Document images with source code
────────────────
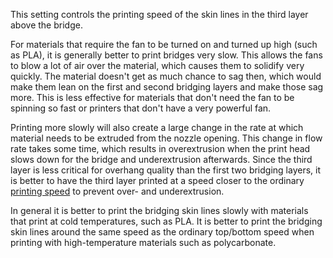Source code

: This setting controls the printing speed of the skin lines in the third layer above the bridge.

For materials that require the fan to be turned on and turned up high (such as PLA), it is generally better to print bridges very slow. This allows the fans to blow a lot of air over the material, which causes them to solidify very quickly. The material doesn't get as much chance to sag then, which would make them lean on the first and second bridging layers and make those sag more. This is less effective for materials that don't need the fan to be spinning so fast or printers that don't have a very powerful fan.

Printing more slowly will also create a large change in the rate at which material needs to be extruded from the nozzle opening. This change in flow rate takes some time, which results in overextrusion when the print head slows down for the bridge and underextrusion afterwards. Since the third layer is less critical for overhang quality than the first two bridging layers, it is better to have the third layer printed at a speed closer to the ordinary [printing speed](../speed/speed_topbottom.md) to prevent over- and underextrusion.

In general it is better to print the bridging skin lines slowly with materials that print at cold temperatures, such as PLA. It is better to print the bridging skin lines around the same speed as the ordinary top/bottom speed when printing with high-temperature materials such as polycarbonate.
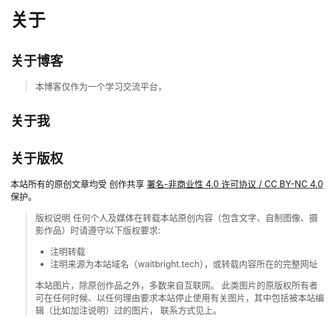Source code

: # 关于


## 关于博客
> 本博客仅作为一个学习交流平台，

## 关于我


## 关于版权
本站所有的原创文章均受 创作共享 [署名-非商业性 4.0 许可协议 / CC BY-NC 4.0](https://creativecommons.org/licenses/by-nc/4.0/) 保护。

> 版权说明
> 任何个人及媒体在转载本站原创内容（包含文字、自制图像、摄影作品）时请遵守以下版权要求:
> - 注明转载
> - 注明来源为本站域名（waitbright.tech），或转载内容所在的完整网址
>   
> 本站图片，除原创作品之外，多数来自互联网。 此类图片的原版权所有者可在任何时候、以任何理由要求本站停止使用有关图片，其中包括被本站编辑（比如加注说明）过的图片， 联系方式见上。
────────────────
- Instructions for the task
With "skin" as the string to match, show every line of the entries above that has it.

- Response
: This setting controls the printing speed of the skin lines in the third layer above the bridge.
In general it is better to print the bridging skin lines slowly with materials that print at cold temperatures, such as PLA. It is better to print the bridging skin lines around the same speed as the ordinary top/bottom speed when printing with high-temperature materials such as polycarbonate.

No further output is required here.